Unfortunately, we’ve been here before. Extensive control efforts, focusing on reducing the number of tsetse flies (the vector) and reservoir animals in endemic areas, led to a massive reduction in the number of HAT cases throughout the 1960s. At this time a combination of civil conflict and complacency led to the failure of these early control efforts and HAT resurged, with the resultant epidemic reaching its peak in the mid 1990s. Hence, it is now, when case numbers are at a 50 year low, that control efforts need to be maintained, if not redoubled, for HAT elimination to be achieved; especially given the issues with the available drugs and the potential for significant civil conflict in the region, which can lead to population displacement into endemic areas (Berrang Ford, 2007; Ruiz-Postigo et al, 2012).

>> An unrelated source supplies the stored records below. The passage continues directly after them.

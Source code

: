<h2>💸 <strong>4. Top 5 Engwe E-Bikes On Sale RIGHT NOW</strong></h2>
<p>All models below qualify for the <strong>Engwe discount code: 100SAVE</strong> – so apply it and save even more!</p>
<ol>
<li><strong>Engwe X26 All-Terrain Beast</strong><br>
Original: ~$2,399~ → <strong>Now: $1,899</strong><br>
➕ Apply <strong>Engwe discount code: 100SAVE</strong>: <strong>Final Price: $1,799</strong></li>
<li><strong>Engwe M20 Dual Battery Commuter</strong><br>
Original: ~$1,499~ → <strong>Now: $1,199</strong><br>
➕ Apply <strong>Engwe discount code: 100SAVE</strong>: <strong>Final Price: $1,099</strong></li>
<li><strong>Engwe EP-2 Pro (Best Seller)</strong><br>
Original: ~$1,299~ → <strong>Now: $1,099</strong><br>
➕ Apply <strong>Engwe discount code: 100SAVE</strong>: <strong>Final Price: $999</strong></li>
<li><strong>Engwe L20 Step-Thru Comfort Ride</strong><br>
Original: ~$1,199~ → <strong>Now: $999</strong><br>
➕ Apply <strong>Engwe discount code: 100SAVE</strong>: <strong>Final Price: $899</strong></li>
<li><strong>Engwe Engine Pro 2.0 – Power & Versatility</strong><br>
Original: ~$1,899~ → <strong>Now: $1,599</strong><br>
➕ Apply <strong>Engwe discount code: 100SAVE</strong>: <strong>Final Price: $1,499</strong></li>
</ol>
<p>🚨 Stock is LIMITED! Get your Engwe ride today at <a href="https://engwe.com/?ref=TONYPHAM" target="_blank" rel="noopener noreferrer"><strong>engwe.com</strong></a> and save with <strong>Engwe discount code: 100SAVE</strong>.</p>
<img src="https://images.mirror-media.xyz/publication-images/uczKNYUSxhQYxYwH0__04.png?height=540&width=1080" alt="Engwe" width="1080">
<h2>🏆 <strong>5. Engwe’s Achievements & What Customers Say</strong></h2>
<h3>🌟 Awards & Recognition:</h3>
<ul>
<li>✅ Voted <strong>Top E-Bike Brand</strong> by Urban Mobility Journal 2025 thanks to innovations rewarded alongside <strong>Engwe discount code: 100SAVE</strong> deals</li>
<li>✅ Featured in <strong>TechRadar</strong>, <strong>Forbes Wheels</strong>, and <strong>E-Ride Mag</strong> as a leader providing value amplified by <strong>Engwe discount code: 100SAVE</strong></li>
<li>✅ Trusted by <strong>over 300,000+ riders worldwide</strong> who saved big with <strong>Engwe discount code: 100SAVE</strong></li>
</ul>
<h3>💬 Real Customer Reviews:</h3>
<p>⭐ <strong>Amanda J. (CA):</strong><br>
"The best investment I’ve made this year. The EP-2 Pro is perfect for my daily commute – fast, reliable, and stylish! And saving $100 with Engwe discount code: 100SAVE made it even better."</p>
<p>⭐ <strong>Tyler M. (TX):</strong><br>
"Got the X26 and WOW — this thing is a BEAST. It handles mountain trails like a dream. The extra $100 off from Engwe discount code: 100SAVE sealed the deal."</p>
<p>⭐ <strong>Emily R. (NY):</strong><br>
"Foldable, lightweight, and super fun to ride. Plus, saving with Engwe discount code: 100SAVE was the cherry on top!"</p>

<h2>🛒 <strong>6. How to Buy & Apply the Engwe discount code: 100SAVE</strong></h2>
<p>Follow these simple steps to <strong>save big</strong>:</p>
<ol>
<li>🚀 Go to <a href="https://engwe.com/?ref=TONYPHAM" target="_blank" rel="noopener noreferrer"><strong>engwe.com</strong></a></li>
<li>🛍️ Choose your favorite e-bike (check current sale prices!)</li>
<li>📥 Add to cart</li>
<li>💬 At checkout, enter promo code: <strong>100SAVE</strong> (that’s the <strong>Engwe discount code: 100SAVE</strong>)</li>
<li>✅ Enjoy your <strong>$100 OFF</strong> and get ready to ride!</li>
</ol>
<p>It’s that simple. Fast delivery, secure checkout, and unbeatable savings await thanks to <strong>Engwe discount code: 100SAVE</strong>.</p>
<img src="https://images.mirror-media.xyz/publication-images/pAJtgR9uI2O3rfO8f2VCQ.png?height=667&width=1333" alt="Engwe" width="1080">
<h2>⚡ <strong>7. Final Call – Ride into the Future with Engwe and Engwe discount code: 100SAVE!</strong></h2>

It’s not only humans who suffer from the ravages of this devastating disease. African trypanosomes also parasitise other mammals, including livestock and wild ungulates (antelope, wildebeest, etc), and many of these animals can act as resevoirs of human infection – the existence of so many resevoirs of HAT is just one significant obstacle among many that make control of this disease, let alone elimination, a huge challenge. So, even though HAT as a public health problem is currently declining, these parasites are still having a massive impact on livelihoods and health in Africa through their detrimental effect on livestock farming. In fact, T. brucei and the related trypansomes, T. conglense and T.vivax, have had a restrictive effect on the development of livestock farming in Africa over millennia, and this is still the case today in endemic areas. Just as for HAT, there is only a limited set of drugs available and parasite resistance to these is a serious problem (Geerts et al, 2001).

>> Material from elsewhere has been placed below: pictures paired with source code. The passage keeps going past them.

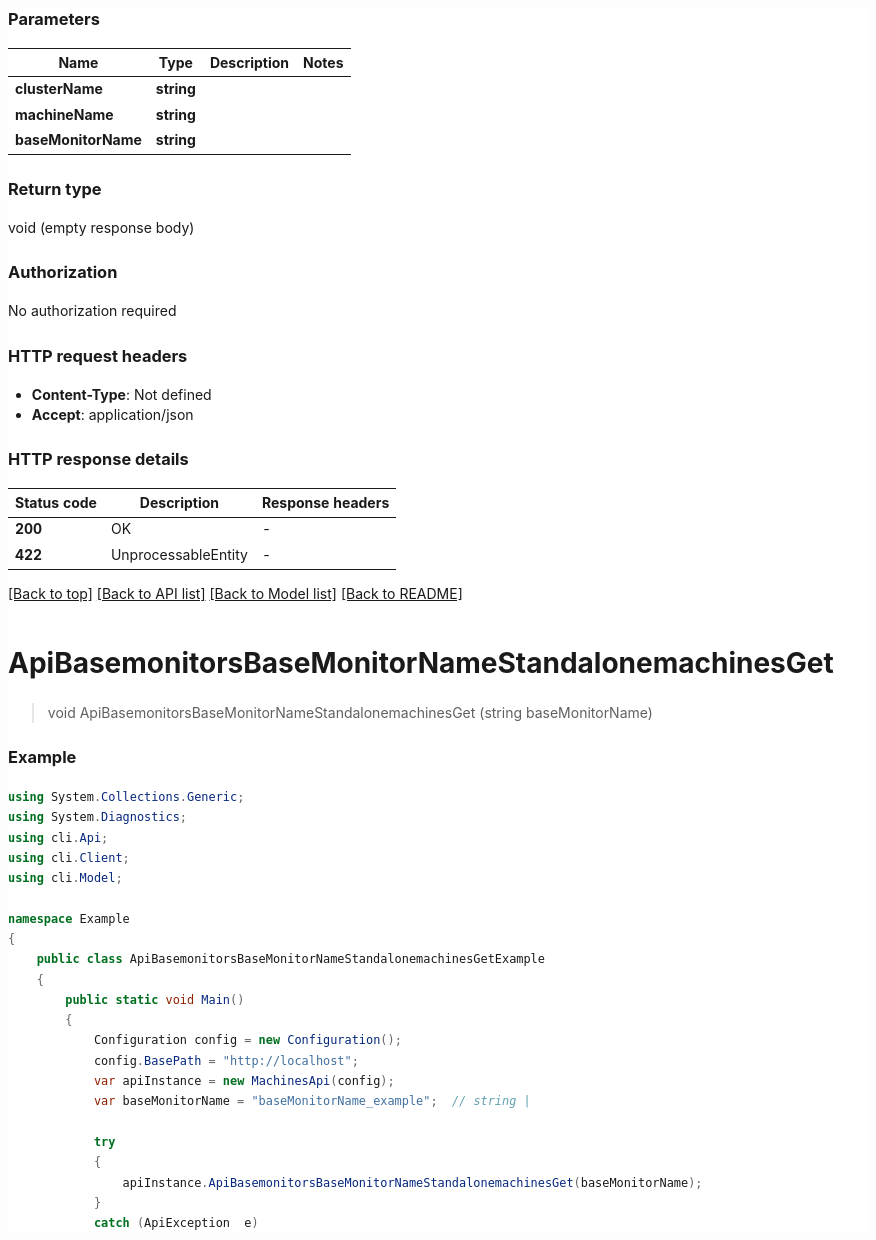### Parameters

| Name | Type | Description | Notes |
|------|------|-------------|-------|
| **clusterName** | **string** |  |  |
| **machineName** | **string** |  |  |
| **baseMonitorName** | **string** |  |  |

### Return type

void (empty response body)

### Authorization

No authorization required

### HTTP request headers

 - **Content-Type**: Not defined
 - **Accept**: application/json


### HTTP response details
| Status code | Description | Response headers |
|-------------|-------------|------------------|
| **200** | OK |  -  |
| **422** | UnprocessableEntity |  -  |

[[Back to top]](#) [[Back to API list]](../README.md#documentation-for-api-endpoints) [[Back to Model list]](../README.md#documentation-for-models) [[Back to README]](../README.md)

<a id="apibasemonitorsbasemonitornamestandalonemachinesget"></a>
# **ApiBasemonitorsBaseMonitorNameStandalonemachinesGet**
> void ApiBasemonitorsBaseMonitorNameStandalonemachinesGet (string baseMonitorName)



### Example
```csharp
using System.Collections.Generic;
using System.Diagnostics;
using cli.Api;
using cli.Client;
using cli.Model;

namespace Example
{
    public class ApiBasemonitorsBaseMonitorNameStandalonemachinesGetExample
    {
        public static void Main()
        {
            Configuration config = new Configuration();
            config.BasePath = "http://localhost";
            var apiInstance = new MachinesApi(config);
            var baseMonitorName = "baseMonitorName_example";  // string | 

            try
            {
                apiInstance.ApiBasemonitorsBaseMonitorNameStandalonemachinesGet(baseMonitorName);
            }
            catch (ApiException  e)
```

Surely, the above is reason enough to continue working on T. brucei?
The African trypanosome isn’t the only trypanosomatid to cause devastating disease. The American trypanosome, T. cruzi, causes Chagas’ disease in Central and South America, and Leishmania, a group of related trypanosomatids, causes a collection of diseases throughout the tropics and sub-tropics. Genetically, these three groups of parasites are very similar, though there are significant differences, not least of which is that T. cruzi and Leishmania are intracelllular parasites, while T. brucei is extracellular. Although T. cruzi and Leishmania are extensively studied in labs around the world, neither is as genetically tractable as T. brucei. Therefore, initial experiments in T. brucei can help to set the direction and priorities for later work in these other parasites, potentially saving a huge amount of time in the process.
Finally, the trypanosomatids (trypanosomes and Leishmania) are intrinsically interesting for the many unusual aspects of their biology, due in part to their position at the root of the eukaryotic tree of life. They provide a highly divergent comparator, giving a different perspective (for example see, Dubois et al, 2012, and Field et al, 2012) from the evolutionarily closely related group of widely studied ‘model’ organisms, such as Drosophila, C. elegans, the yeasts, Xenopus and mammals.
For all of this though, the most important reason to study the African tryanosome is that it causes a devastating disease in both humans and our livestock, the treatments for which are unsatisfactory, and whose elimination, or even eradication, we should all be striving for.